Lo primero que me llama la atención es ver que se está comiendo una chocolatina. Va sentada delante de mí, en el asiento que queda en diagonal al mío, por lo que, a través del hueco entre asientos, tengo cierto ángulo de visión. Mmmm... ¡qué rico!  No es una chocolatina, es una barrita tipo Kínder, pero de la marca Hacendado. Se ha comido una, coge la caja del asiento contiguo (una de esas que lleva 16 barritas), y saca otra. Vaya, las compra para sus hijos, pero no puede resistirse... jijiji... ¡yo tampoco podría!

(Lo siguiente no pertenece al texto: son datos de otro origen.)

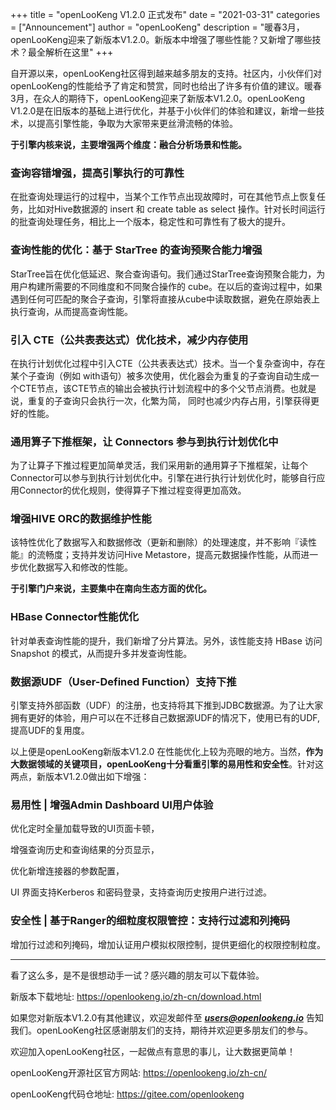 +++
title = "openLooKeng V1.2.0 正式发布"
date = "2021-03-31"
categories = ["Announcement"]
author = "openLooKeng"
description = "暖春3月，openLooKeng迎来了新版本V1.2.0。新版本中增强了哪些性能？又新增了哪些技术？最全解析在这里"
+++

自开源以来，openLooKeng社区得到越来越多朋友的支持。社区内，小伙伴们对openLooKeng的性能给予了肯定和赞赏，同时也给出了许多有价值的建议。暖春3月，在众人的期待下，openLooKeng迎来了新版本V1.2.0。openLooKeng V1.2.0是在旧版本的基础上进行优化，并基于小伙伴们的体验和建议，新增一些技术，以提高引擎性能，争取为大家带来更丝滑流畅的体验。

<strong> 于引擎内核来说，主要增强两个维度：融合分析场景和性能。</strong>

### 查询容错增强，提高引擎执行的可靠性

在批查询处理运行的过程中，当某个工作节点出现故障时，可在其他节点上恢复任务，比如对Hive数据源的 insert 和 create table as select 操作。针对长时间运行的批查询处理任务，相比上一个版本，稳定性和可靠性有了极大的提升。

### 查询性能的优化：基于 StarTree 的查询预聚合能力增强

StarTree旨在优化低延迟、聚合查询语句。我们通过StarTree查询预聚合能力，为用户构建所需要的不同维度和不同聚合操作的 cube。在以后的查询过程中，如果遇到任何可匹配的聚合子查询，引擎将直接从cube中读取数据，避免在原始表上执行查询，从而提高查询性能。

### 引入 CTE（公共表表达式）优化技术，减少内存使用

在执行计划优化过程中引入CTE（公共表表达式）技术。当一个复杂查询中，存在某个子查询（例如 with语句）被多次使用，优化器会为重复的子查询自动生成一个CTE节点，该CTE节点的输出会被执行计划流程中的多个父节点消费。也就是说，重复的子查询只会执行一次，化繁为简， 同时也减少内存占用，引擎获得更好的性能。

### 通用算子下推框架，让 Connectors 参与到执行计划优化中

为了让算子下推过程更加简单灵活，我们采用新的通用算子下推框架，让每个Connector可以参与到执行计划优化中。引擎在进行执行计划优化时，能够自行应用Connector的优化规则，使得算子下推过程变得更加高效。

### 增强HIVE ORC的数据维护性能

该特性优化了数据写入和数据修改（更新和删除）的处理速度，并不影响『读性能』的流畅度；支持并发访问Hive Metastore，提高元数据操作性能，从而进一步优化数据写入和修改的性能。

<strong> 于引擎门户来说，主要集中在南向生态方面的优化。</strong>

### HBase Connector性能优化

针对单表查询性能的提升，我们新增了分片算法。另外，该性能支持 HBase 访问 Snapshot 的模式，从而提升多并发查询性能。

### 数据源UDF（User-Defined Function）支持下推

引擎支持外部函数（UDF）的注册，也支持将其下推到JDBC数据源。为了让大家拥有更好的体验，用户可以在不迁移自己数据源UDF的情况下，使用已有的UDF, 提高UDF的复用度。

以上便是openLooKeng新版本V1.2.0 在性能优化上较为亮眼的地方。当然，<b>作为大数据领域的关键项目，openLooKeng十分看重引擎的易用性和安全性</b>。针对这两点，新版本V1.2.0做出如下增强： 

### 易用性 | 增强Admin Dashboard UI用户体验

优化定时全量加载导致的UI页面卡顿，

增强查询历史和查询结果的分页显示，

优化新增连接器的参数配置，

UI 界面支持Kerberos 和密码登录，支持查询历史按用户进行过滤。


### 安全性 | 基于Ranger的细粒度权限管控：支持行过滤和列掩码

增加行过滤和列掩码，增加认证用户模拟权限控制，提供更细化的权限控制粒度。

---

看了这么多，是不是很想动手一试？感兴趣的朋友可以下载体验。

新版本下载地址:
<https://openlookeng.io/zh-cn/download.html>

如果您对新版本V1.2.0有其他建议，欢迎发邮件至 <b><i>users@openlookeng.io</i></b> 告知我们。openLooKeng社区感谢朋友们的支持，期待并欢迎更多朋友们的参与。

欢迎加入openLooKeng社区，一起做点有意思的事儿，让大数据更简单！

openLooKeng开源社区官方网站:
<https://openlookeng.io/zh-cn/>

openLooKeng代码仓地址: 
<https://gitee.com/openlookeng>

Hay algo ritual en su manera de abrir el envoltorio. La coge con una delicadeza extrema, apenas sin rozarla. Tiene los dedos regordetes y sucios, las uñas a medio pintar con un esmalte barato, de esos que utiliza mi hija, un anillo muy kitsch. Uy, algo aquí no está bien. Intento concentrarme en la novela policíaca que acabo de empezar, pero irremediablemente mis ojos vuelan hacia el ángulo espacial que me permite observarla. Hay algo en su forma de actuar que me hipnotiza.

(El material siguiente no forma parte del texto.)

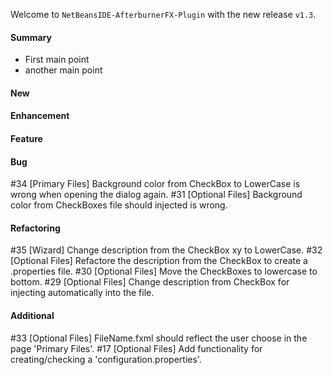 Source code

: Welcome to `NetBeansIDE-AfterburnerFX-Plugin` with the new release `v1.3`.



#### Summary
* First main point
* another main point



#### New



#### Enhancement



#### Feature



#### Bug
#34 [Primary Files] Background color from CheckBox to LowerCase is wrong when opening the dialog again.
#31 [Optional Files] Background color from CheckBoxes file should injected is wrong.



#### Refactoring
#35 [Wizard] Change description from the CheckBox xy to LowerCase.
#32 [Optional Files] Refactore the description from the CheckBox to create a .properties file.
#30 [Optional Files] Move the CheckBoxes to lowercase to bottom.
#29 [Optional Files] Change description from CheckBox for injecting automatically into the file.



#### Additional



[//]: # (Issues which will be integrated in this release)
#33 [Optional Files] FileName.fxml should reflect the user choose in the page 'Primary Files'.
#17 [Optional Files] Add functionality for creating/checking a 'configuration.properties'.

Ya va por la tercera barrita y coge otra. La desnuda con la misma ternura y cuidado que a las anteriores. Destapa el envoltorio siempre de la misma forma, cogiendo con delicadeza los extremos, y en el mismo orden. No sé si tiene miedo de que se rompan, de mancharse, o simplemente está teniendo un espacio de intimidad con el chocolate que yo también tendría.

Va despeinada. Tiene el pelo corto, negro, con algunas canas diseminadas por aquí y por allá, y con numerosas calvas. Lleva unas gruesas gafas de pasta, con gruesos cristales por los que miro a través de una esquinita y distorsionan lo que tiene delante.

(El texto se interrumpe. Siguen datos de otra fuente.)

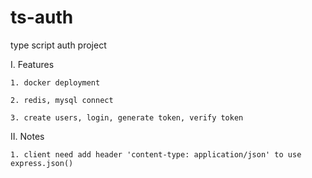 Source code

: # ts-auth
type script auth project

  I. Features
    
    1. docker deployment

    2. redis, mysql connect

    3. create users, login, generate token, verify token

  II. Notes
    
    1. client need add header 'content-type: application/json' to use express.json()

Cuando se gira para coger otra vez la caja, puedo verle un poco el perfil. Tiene el bigote sin depilar, con un vello negro y espeso, y sobre él, una capa de mocos transparentes, viscosos y brillantes. ¡Ostras! ¿No se ha dado cuenta? ¿Se lo digo? ¡Si hombre!

Coge una cuarta barrita, con la que repite la operación de las dos anteriores. Joder, va a dejar a sus hijos sin barritas... Está gordita y viste una camiseta con un estampado imposible. Intento dejar de mirarla, me siento una voyeur grosera e impresentable, pero me atrae como un imán.

Cuando va por la sexta o séptima barrita, llego a la conclusión (¡lista yo!) de que las barritas no son para ningún hijo, sino para ella. Ya le he podido ver mejor la cara y es obvio que padece algún tipo de discapacidad. Está disfrutando de lo lindo churrepeteándose los dedos sucios. Se limpia los mocos con la manga de su camiseta imposible. Esa visión no me ayuda con mis pensamientos sobre la higiene del autobús...

Tras dos barritas más, guarda escrupulosamente la caja con las restantes en su bolso de monja. Se levanta para bajarse en la siguiente parada. Tiene un aspecto que seguramente provoca rechazo social en muchas personas, pero a ella no parece importarle. La miro mientras se baja y pienso que, en realidad, la discapacidad la tenemos el resto de las personas. Una discapacidad permanente para ser felices y disfrutar de las pequeñas cosas, como comer chocolate como si no hubiese mañana y limpiarse los mocos con la manga de una camiseta que no sigue la moda.